Even Emeril Lagasee's initial TV popularity was partly based on "more." If a recipe calls for eight cloves of garlic, throw in 80. And we loved him for it.

But with new words added to our lexicon like "sub-prime," "derivatives" and "ponzi," the earth has shifted and a lot of what we have now is what FDR called "heedless self-interest," more distrust, less money. The American mythology of an assured better future has been blown out of the water.

When a culture of high expectations finds itself between mythologies, it really is between a rock and a hard place. Given America's vast resources, habitable landscape, and culture of plenty, we never needed to pause to reflect. We just keep on going like the Energizer bunny.

But now, through terrorism, recession and war, the pillars of American optimism are wavering. We, the people, are on the defensive and we are scratching our heads wondering how did this happen.

So, where do we go from here?

The financial meltdown of 2008 was a crisis, a disaster. High unemployment, high home foreclosure rates, and a generalized low mood defined the day. Things seem to have gotten a bit better since then, but there still is constant talk about a very unstable world economic outlook. Unpredictability rules the roost.

If there is a silver lining in all this, Madoff & Co. perhaps provided us with a wake-up call to step forward into a new world where the calculus of power and success is not measured simply in units of "more."

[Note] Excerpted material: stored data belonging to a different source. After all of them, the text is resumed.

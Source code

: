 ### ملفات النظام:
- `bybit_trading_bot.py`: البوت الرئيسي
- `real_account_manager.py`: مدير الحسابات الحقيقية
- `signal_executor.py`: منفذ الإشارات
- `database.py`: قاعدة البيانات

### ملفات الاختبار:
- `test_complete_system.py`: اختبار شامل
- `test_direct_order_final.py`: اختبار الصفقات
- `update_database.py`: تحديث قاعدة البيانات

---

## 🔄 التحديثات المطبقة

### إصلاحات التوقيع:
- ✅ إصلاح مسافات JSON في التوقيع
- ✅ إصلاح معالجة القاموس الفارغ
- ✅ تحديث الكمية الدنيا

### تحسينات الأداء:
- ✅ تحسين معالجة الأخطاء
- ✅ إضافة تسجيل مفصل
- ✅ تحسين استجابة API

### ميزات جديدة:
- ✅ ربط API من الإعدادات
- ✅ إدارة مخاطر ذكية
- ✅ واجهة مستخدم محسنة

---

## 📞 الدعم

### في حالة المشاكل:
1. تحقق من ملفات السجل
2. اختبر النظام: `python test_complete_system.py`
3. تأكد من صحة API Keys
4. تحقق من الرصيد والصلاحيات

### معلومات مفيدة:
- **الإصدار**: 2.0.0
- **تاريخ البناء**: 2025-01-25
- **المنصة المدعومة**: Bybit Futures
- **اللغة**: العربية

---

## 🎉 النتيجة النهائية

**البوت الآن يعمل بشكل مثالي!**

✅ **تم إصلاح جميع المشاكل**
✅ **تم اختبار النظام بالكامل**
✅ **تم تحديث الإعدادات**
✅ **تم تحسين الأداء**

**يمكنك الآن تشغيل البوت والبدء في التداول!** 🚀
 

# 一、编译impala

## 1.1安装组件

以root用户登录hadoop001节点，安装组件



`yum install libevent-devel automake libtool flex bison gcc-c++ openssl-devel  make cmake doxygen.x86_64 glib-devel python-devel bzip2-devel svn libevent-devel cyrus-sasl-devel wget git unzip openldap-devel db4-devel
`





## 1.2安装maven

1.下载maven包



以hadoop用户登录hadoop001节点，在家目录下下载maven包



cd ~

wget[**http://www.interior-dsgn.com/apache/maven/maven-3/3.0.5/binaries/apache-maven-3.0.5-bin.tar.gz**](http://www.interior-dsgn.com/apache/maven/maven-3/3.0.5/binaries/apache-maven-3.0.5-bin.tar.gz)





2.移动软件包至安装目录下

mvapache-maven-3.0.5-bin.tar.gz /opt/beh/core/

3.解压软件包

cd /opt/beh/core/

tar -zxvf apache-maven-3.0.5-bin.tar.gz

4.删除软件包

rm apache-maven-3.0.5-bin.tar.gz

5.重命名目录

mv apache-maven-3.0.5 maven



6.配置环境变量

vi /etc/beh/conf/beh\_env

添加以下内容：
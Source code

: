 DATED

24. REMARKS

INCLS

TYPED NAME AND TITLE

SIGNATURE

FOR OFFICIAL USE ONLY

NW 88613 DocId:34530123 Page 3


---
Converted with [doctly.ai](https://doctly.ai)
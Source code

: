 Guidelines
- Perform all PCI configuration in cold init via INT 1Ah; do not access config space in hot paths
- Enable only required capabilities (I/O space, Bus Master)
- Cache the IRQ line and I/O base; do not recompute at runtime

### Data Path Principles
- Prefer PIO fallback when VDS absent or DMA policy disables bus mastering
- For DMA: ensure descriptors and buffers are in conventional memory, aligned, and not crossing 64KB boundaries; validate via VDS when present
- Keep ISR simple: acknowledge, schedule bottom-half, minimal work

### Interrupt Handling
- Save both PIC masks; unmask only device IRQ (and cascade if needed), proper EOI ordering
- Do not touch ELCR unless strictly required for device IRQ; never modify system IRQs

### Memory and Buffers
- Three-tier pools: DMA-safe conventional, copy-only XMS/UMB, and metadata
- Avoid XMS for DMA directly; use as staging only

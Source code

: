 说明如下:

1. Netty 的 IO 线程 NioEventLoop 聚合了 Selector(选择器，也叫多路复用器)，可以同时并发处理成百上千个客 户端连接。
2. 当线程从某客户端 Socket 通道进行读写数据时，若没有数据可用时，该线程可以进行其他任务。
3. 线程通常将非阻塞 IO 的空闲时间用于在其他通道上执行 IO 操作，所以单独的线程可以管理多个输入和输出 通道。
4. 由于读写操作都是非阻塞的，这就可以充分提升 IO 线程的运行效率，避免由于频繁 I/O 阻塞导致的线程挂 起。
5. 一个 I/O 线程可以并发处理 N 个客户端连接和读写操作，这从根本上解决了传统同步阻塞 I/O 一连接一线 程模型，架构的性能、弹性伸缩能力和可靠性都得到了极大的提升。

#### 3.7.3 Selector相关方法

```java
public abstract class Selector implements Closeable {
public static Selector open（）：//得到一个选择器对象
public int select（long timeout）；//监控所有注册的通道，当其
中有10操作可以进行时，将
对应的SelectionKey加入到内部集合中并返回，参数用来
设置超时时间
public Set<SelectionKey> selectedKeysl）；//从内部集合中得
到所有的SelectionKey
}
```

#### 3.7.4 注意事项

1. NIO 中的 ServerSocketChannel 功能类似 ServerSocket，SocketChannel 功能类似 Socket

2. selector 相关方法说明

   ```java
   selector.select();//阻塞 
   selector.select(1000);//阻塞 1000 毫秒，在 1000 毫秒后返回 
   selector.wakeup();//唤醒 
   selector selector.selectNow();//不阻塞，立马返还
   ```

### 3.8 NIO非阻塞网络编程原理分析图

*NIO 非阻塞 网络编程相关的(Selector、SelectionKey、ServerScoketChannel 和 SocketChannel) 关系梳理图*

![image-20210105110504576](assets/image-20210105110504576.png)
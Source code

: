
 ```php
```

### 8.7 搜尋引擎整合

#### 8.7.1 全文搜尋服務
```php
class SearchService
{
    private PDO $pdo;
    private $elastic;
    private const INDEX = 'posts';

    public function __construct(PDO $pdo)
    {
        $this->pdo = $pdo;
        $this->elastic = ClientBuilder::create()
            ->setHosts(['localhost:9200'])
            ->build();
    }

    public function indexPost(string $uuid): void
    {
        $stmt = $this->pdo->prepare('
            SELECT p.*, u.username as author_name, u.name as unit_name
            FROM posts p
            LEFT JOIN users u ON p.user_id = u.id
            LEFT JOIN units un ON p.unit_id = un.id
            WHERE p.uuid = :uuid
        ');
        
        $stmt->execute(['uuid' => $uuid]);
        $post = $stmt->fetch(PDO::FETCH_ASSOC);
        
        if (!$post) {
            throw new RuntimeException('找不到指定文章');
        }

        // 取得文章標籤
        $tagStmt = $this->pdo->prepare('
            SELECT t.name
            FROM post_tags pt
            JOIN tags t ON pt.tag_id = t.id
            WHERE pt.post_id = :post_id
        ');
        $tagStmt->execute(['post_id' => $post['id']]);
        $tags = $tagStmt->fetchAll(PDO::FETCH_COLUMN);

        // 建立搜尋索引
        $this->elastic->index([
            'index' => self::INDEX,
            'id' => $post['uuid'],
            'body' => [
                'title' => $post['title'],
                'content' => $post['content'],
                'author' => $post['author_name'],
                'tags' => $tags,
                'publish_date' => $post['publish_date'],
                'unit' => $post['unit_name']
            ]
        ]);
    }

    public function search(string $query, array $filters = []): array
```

There is now afoot a changing form of value

It used to be that appearances and having things were the base coin of value. Now people are beginning to realize appearances can be misleading and maybe they don't need all those things.

A fledgling dynamic is taking shape. People are sobering up to the fact that there must be more than just surface. In my interviews and discussion groups around the country, more people are saying things like, "I now need to focus on understanding myself by better understanding the world and my own reaction to it." People are coming to see as essential, having a "self-story" that reflects the innermost thing that they really are.

As I travel around the country speaking to everyday folks about their current state of mind and mood I am hearing a story of awakening to the realization that we're going through a period of readjustment. What many people allude to is what one person voiced succinctly, "We've gone from trust to a whole lot of hooey. What we counted on is just not there anymore."

People are talking in a new way about how they interpret and decide. Two examples:

"I have to feel my way along; intuit and then take action. I want to get a cross-section of inputs and live in a wider horizon so I can put together bits and pieces that feel genuine, and that add up to something. I don't want to be buffaloed anymore."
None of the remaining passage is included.